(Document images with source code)
*** Begin section ***
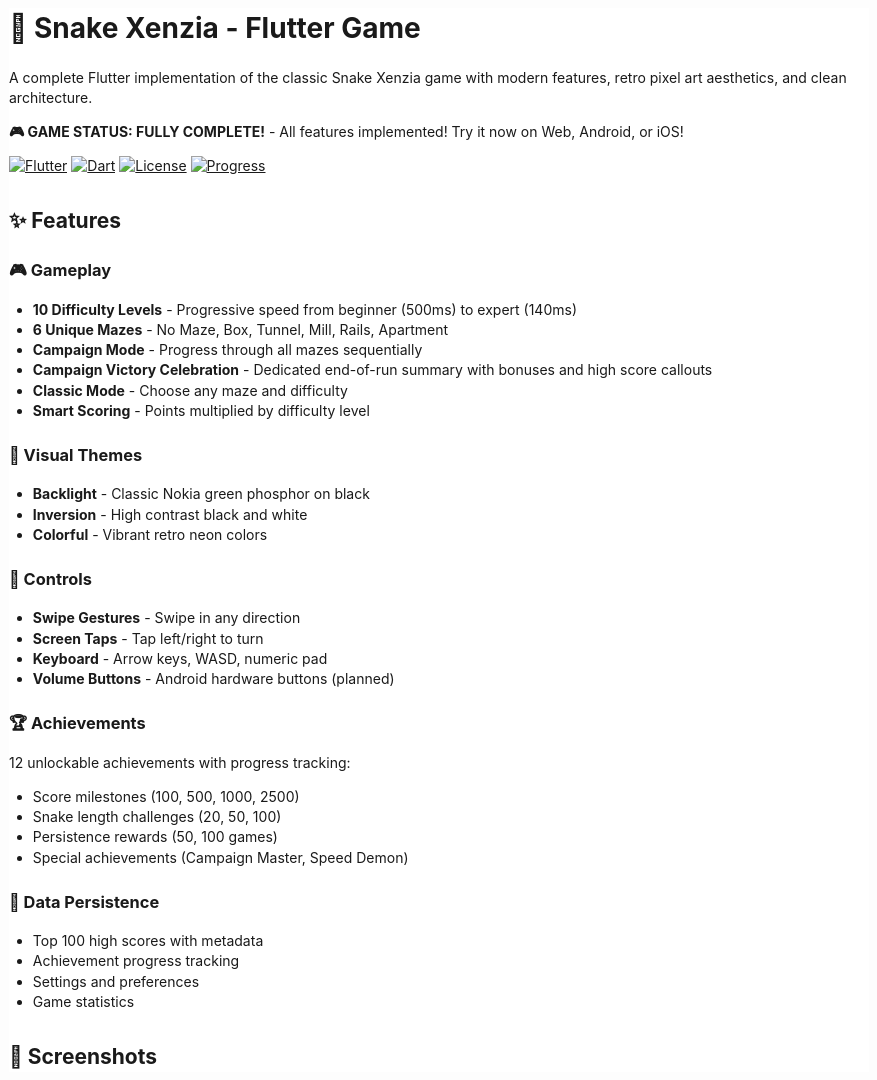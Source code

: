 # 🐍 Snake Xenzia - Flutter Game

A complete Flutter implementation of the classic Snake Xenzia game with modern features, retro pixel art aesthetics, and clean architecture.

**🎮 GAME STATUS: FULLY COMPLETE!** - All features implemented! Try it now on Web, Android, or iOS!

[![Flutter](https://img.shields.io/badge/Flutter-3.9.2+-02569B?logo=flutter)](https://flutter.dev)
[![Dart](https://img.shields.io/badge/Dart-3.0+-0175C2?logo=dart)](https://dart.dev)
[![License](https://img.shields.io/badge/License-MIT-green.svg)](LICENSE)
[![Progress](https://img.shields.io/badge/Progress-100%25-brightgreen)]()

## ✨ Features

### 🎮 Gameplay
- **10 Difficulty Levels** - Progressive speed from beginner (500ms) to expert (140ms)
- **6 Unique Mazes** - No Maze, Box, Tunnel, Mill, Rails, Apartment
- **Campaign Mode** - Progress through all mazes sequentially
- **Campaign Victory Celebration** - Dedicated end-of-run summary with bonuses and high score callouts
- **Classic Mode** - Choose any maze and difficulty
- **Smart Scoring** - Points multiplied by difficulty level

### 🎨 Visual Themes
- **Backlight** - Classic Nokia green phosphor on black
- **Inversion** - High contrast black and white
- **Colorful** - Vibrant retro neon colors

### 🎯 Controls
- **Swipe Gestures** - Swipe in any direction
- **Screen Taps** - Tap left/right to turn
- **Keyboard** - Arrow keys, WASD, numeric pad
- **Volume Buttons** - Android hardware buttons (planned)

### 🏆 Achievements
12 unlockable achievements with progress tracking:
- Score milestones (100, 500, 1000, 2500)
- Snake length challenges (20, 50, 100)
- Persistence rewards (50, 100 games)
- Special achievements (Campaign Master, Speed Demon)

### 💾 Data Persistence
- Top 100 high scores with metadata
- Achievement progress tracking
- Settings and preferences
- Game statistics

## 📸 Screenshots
*** End section ***
[Problem requirements]:
Among the records, find the lines that contain "https" and copy each of them.

[Final answer]:
[![Flutter](https://img.shields.io/badge/Flutter-3.9.2+-02569B?logo=flutter)](https://flutter.dev)
[![Dart](https://img.shields.io/badge/Dart-3.0+-0175C2?logo=dart)](https://dart.dev)
[![License](https://img.shields.io/badge/License-MIT-green.svg)](LICENSE)
[![Progress](https://img.shields.io/badge/Progress-100%25-brightgreen)]()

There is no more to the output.